# Problem
Print, in exact form, the lines below from the one containing "<li>India</li>" through the one containing "<p><strong></strong></p>", and omit all others.

-- Source data follows --

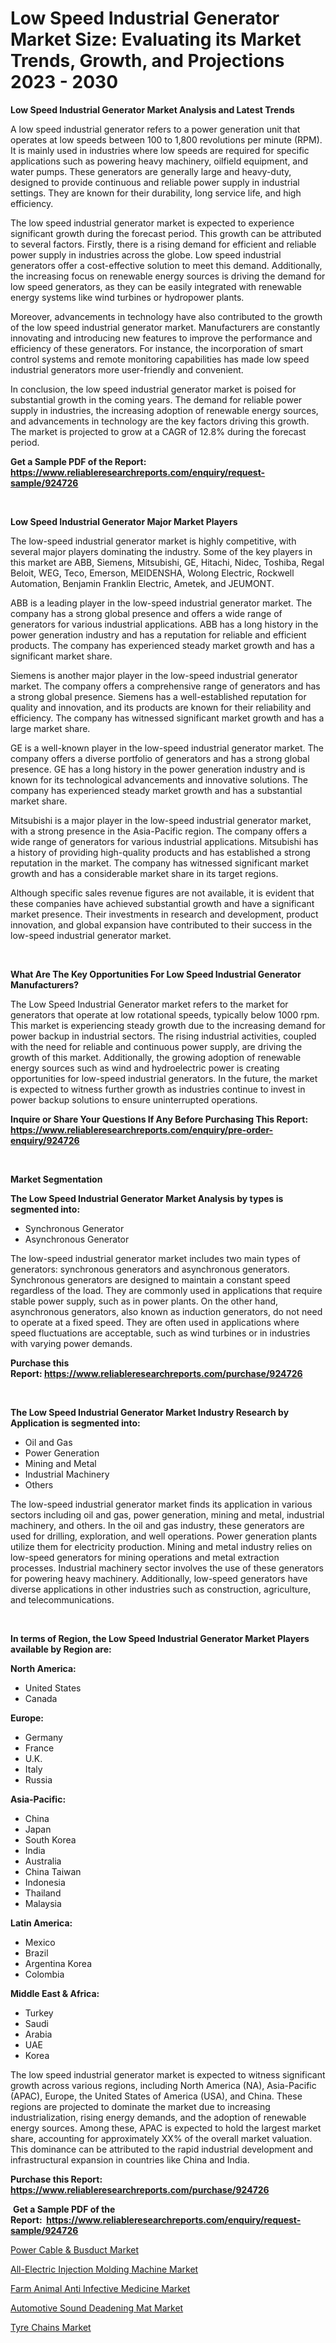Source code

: <p><h1>Low Speed Industrial Generator Market Size: Evaluating its Market Trends, Growth, and Projections 2023 - 2030</h1></p><p><strong>Low Speed Industrial Generator Market Analysis and Latest Trends</strong></p>
<p><p>A low speed industrial generator refers to a power generation unit that operates at low speeds between 100 to 1,800 revolutions per minute (RPM). It is mainly used in industries where low speeds are required for specific applications such as powering heavy machinery, oilfield equipment, and water pumps. These generators are generally large and heavy-duty, designed to provide continuous and reliable power supply in industrial settings. They are known for their durability, long service life, and high efficiency.</p><p>The low speed industrial generator market is expected to experience significant growth during the forecast period. This growth can be attributed to several factors. Firstly, there is a rising demand for efficient and reliable power supply in industries across the globe. Low speed industrial generators offer a cost-effective solution to meet this demand. Additionally, the increasing focus on renewable energy sources is driving the demand for low speed generators, as they can be easily integrated with renewable energy systems like wind turbines or hydropower plants.</p><p>Moreover, advancements in technology have also contributed to the growth of the low speed industrial generator market. Manufacturers are constantly innovating and introducing new features to improve the performance and efficiency of these generators. For instance, the incorporation of smart control systems and remote monitoring capabilities has made low speed industrial generators more user-friendly and convenient.</p><p>In conclusion, the low speed industrial generator market is poised for substantial growth in the coming years. The demand for reliable power supply in industries, the increasing adoption of renewable energy sources, and advancements in technology are the key factors driving this growth. The market is projected to grow at a CAGR of 12.8% during the forecast period.</p></p>
<p><strong>Get a Sample PDF of the Report:&nbsp; <a href="https://www.reliableresearchreports.com/enquiry/request-sample/924726">https://www.reliableresearchreports.com/enquiry/request-sample/924726</a></strong></p>
<p>&nbsp;</p>
<p><strong>Low Speed Industrial Generator Major Market Players</strong></p>
<p><p>The low-speed industrial generator market is highly competitive, with several major players dominating the industry. Some of the key players in this market are ABB, Siemens, Mitsubishi, GE, Hitachi, Nidec, Toshiba, Regal Beloit, WEG, Teco, Emerson, MEIDENSHA, Wolong Electric, Rockwell Automation, Benjamin Franklin Electric, Ametek, and JEUMONT.</p><p>ABB is a leading player in the low-speed industrial generator market. The company has a strong global presence and offers a wide range of generators for various industrial applications. ABB has a long history in the power generation industry and has a reputation for reliable and efficient products. The company has experienced steady market growth and has a significant market share.</p><p>Siemens is another major player in the low-speed industrial generator market. The company offers a comprehensive range of generators and has a strong global presence. Siemens has a well-established reputation for quality and innovation, and its products are known for their reliability and efficiency. The company has witnessed significant market growth and has a large market share.</p><p>GE is a well-known player in the low-speed industrial generator market. The company offers a diverse portfolio of generators and has a strong global presence. GE has a long history in the power generation industry and is known for its technological advancements and innovative solutions. The company has experienced steady market growth and has a substantial market share.</p><p>Mitsubishi is a major player in the low-speed industrial generator market, with a strong presence in the Asia-Pacific region. The company offers a wide range of generators for various industrial applications. Mitsubishi has a history of providing high-quality products and has established a strong reputation in the market. The company has witnessed significant market growth and has a considerable market share in its target regions.</p><p>Although specific sales revenue figures are not available, it is evident that these companies have achieved substantial growth and have a significant market presence. Their investments in research and development, product innovation, and global expansion have contributed to their success in the low-speed industrial generator market.</p></p>
<p>&nbsp;</p>
<p><strong>What Are The Key Opportunities For Low Speed Industrial Generator Manufacturers?</strong></p>
<p><p>The Low Speed Industrial Generator market refers to the market for generators that operate at low rotational speeds, typically below 1000 rpm. This market is experiencing steady growth due to the increasing demand for power backup in industrial sectors. The rising industrial activities, coupled with the need for reliable and continuous power supply, are driving the growth of this market. Additionally, the growing adoption of renewable energy sources such as wind and hydroelectric power is creating opportunities for low-speed industrial generators. In the future, the market is expected to witness further growth as industries continue to invest in power backup solutions to ensure uninterrupted operations.</p></p>
<p><strong>Inquire or Share Your Questions If Any Before Purchasing This Report: <a href="https://www.reliableresearchreports.com/enquiry/pre-order-enquiry/924726">https://www.reliableresearchreports.com/enquiry/pre-order-enquiry/924726</a></strong></p>
<p>&nbsp;</p>
<p><strong>Market Segmentation</strong></p>
<p><strong>The Low Speed Industrial Generator Market Analysis by types is segmented into:</strong></p>
<p><ul><li>Synchronous Generator</li><li>Asynchronous Generator</li></ul></p>
<p><p>The low-speed industrial generator market includes two main types of generators: synchronous generators and asynchronous generators. Synchronous generators are designed to maintain a constant speed regardless of the load. They are commonly used in applications that require stable power supply, such as in power plants. On the other hand, asynchronous generators, also known as induction generators, do not need to operate at a fixed speed. They are often used in applications where speed fluctuations are acceptable, such as wind turbines or in industries with varying power demands.</p></p>
<p><strong>Purchase this Report:&nbsp;<a href="https://www.reliableresearchreports.com/purchase/924726">https://www.reliableresearchreports.com/purchase/924726</a></strong></p>
<p>&nbsp;</p>
<p><strong>The Low Speed Industrial Generator Market Industry Research by Application is segmented into:</strong></p>
<p><ul><li>Oil and Gas</li><li>Power Generation</li><li>Mining and Metal</li><li>Industrial Machinery</li><li>Others</li></ul></p>
<p><p>The low-speed industrial generator market finds its application in various sectors including oil and gas, power generation, mining and metal, industrial machinery, and others. In the oil and gas industry, these generators are used for drilling, exploration, and well operations. Power generation plants utilize them for electricity production. Mining and metal industry relies on low-speed generators for mining operations and metal extraction processes. Industrial machinery sector involves the use of these generators for powering heavy machinery. Additionally, low-speed generators have diverse applications in other industries such as construction, agriculture, and telecommunications.</p></p>
<p>&nbsp;</p>
<p><strong>In terms of Region, the Low Speed Industrial Generator Market Players available by Region are:</strong></p>
<p>
    <p> <strong> North America: </strong>
        <ul>
            <li>United States</li>
            <li>Canada</li>
        </ul>
        </p> 
    <p> <strong> Europe: </strong>
        <ul>
            <li>Germany</li>
            <li>France</li>
            <li>U.K.</li>
            <li>Italy</li>
            <li>Russia</li>
        </ul>
        </p> 
    <p> <strong> Asia-Pacific: </strong>
        <ul>
            <li>China</li>
            <li>Japan</li>
            <li>South Korea</li>
            <li>India</li>
            <li>Australia</li>
            <li>China Taiwan</li>
            <li>Indonesia</li>
            <li>Thailand</li>
            <li>Malaysia</li>
        </ul>
        </p> 
    <p> <strong> Latin America: </strong>
        <ul>
            <li>Mexico</li>
            <li>Brazil</li>
            <li>Argentina Korea</li>
            <li>Colombia</li>
        </ul>
        </p> 
    <p> <strong> Middle East & Africa: </strong>
        <ul>
            <li>Turkey</li>
            <li>Saudi</li>
            <li>Arabia</li>
            <li>UAE</li>
            <li>Korea</li>
        </ul>
    </p>
    </p>
<p><p>The low speed industrial generator market is expected to witness significant growth across various regions, including North America (NA), Asia-Pacific (APAC), Europe, the United States of America (USA), and China. These regions are projected to dominate the market due to increasing industrialization, rising energy demands, and the adoption of renewable energy sources. Among these, APAC is expected to hold the largest market share, accounting for approximately XX% of the overall market valuation. This dominance can be attributed to the rapid industrial development and infrastructural expansion in countries like China and India.</p></p>
<p><strong>Purchase this Report: <a href="https://www.reliableresearchreports.com/purchase/924726">https://www.reliableresearchreports.com/purchase/924726</a></strong></p>
<p>&nbsp;<strong>Get a Sample PDF of the Report:&nbsp;&nbsp;<a href="https://www.reliableresearchreports.com/enquiry/request-sample/924726">https://www.reliableresearchreports.com/enquiry/request-sample/924726</a></strong></p>
<p><strong></strong></p>
<p><p><a href="https://www.linkedin.com/pulse/power-cable-amp-busduct-market-size-2023-2030-global-3jhve/">Power Cable & Busduct Market</a></p><p><a href="https://www.linkedin.com/pulse/all-electric-injection-molding-machine-market-share-amp-tzphe/">All-Electric Injection Molding Machine Market</a></p><p><a href="https://github.com/aliciawhite5576/Market-Research-Report-List-1/blob/main/farm-animal-anti-infective-medicine-market.md">Farm Animal Anti Infective Medicine Market</a></p><p><a href="https://medium.com/@kcekkboop72786/automotive-sound-deadening-mat-market-size-growth-forecast-2023-2030-e5d8be437893">Automotive Sound Deadening Mat Market</a></p><p><a href="https://medium.com/@adealoshi97/tyre-chains-market-size-growth-forecast-2023-2030-5654c03987a9">Tyre Chains Market</a></p></p>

-- Source data concluded --

# Output
            <li>India</li>
            <li>Australia</li>
            <li>China Taiwan</li>
            <li>Indonesia</li>
            <li>Thailand</li>
            <li>Malaysia</li>
        </ul>
        </p> 
    <p> <strong> Latin America: </strong>
        <ul>
            <li>Mexico</li>
            <li>Brazil</li>
            <li>Argentina Korea</li>
            <li>Colombia</li>
        </ul>
        </p> 
    <p> <strong> Middle East & Africa: </strong>
        <ul>
            <li>Turkey</li>
            <li>Saudi</li>
            <li>Arabia</li>
            <li>UAE</li>
            <li>Korea</li>
        </ul>
    </p>
    </p>
<p><p>The low speed industrial generator market is expected to witness significant growth across various regions, including North America (NA), Asia-Pacific (APAC), Europe, the United States of America (USA), and China. These regions are projected to dominate the market due to increasing industrialization, rising energy demands, and the adoption of renewable energy sources. Among these, APAC is expected to hold the largest market share, accounting for approximately XX% of the overall market valuation. This dominance can be attributed to the rapid industrial development and infrastructural expansion in countries like China and India.</p></p>
<p><strong>Purchase this Report: <a href="https://www.reliableresearchreports.com/purchase/924726">https://www.reliableresearchreports.com/purchase/924726</a></strong></p>
<p>&nbsp;<strong>Get a Sample PDF of the Report:&nbsp;&nbsp;<a href="https://www.reliableresearchreports.com/enquiry/request-sample/924726">https://www.reliableresearchreports.com/enquiry/request-sample/924726</a></strong></p>
<p><strong></strong></p>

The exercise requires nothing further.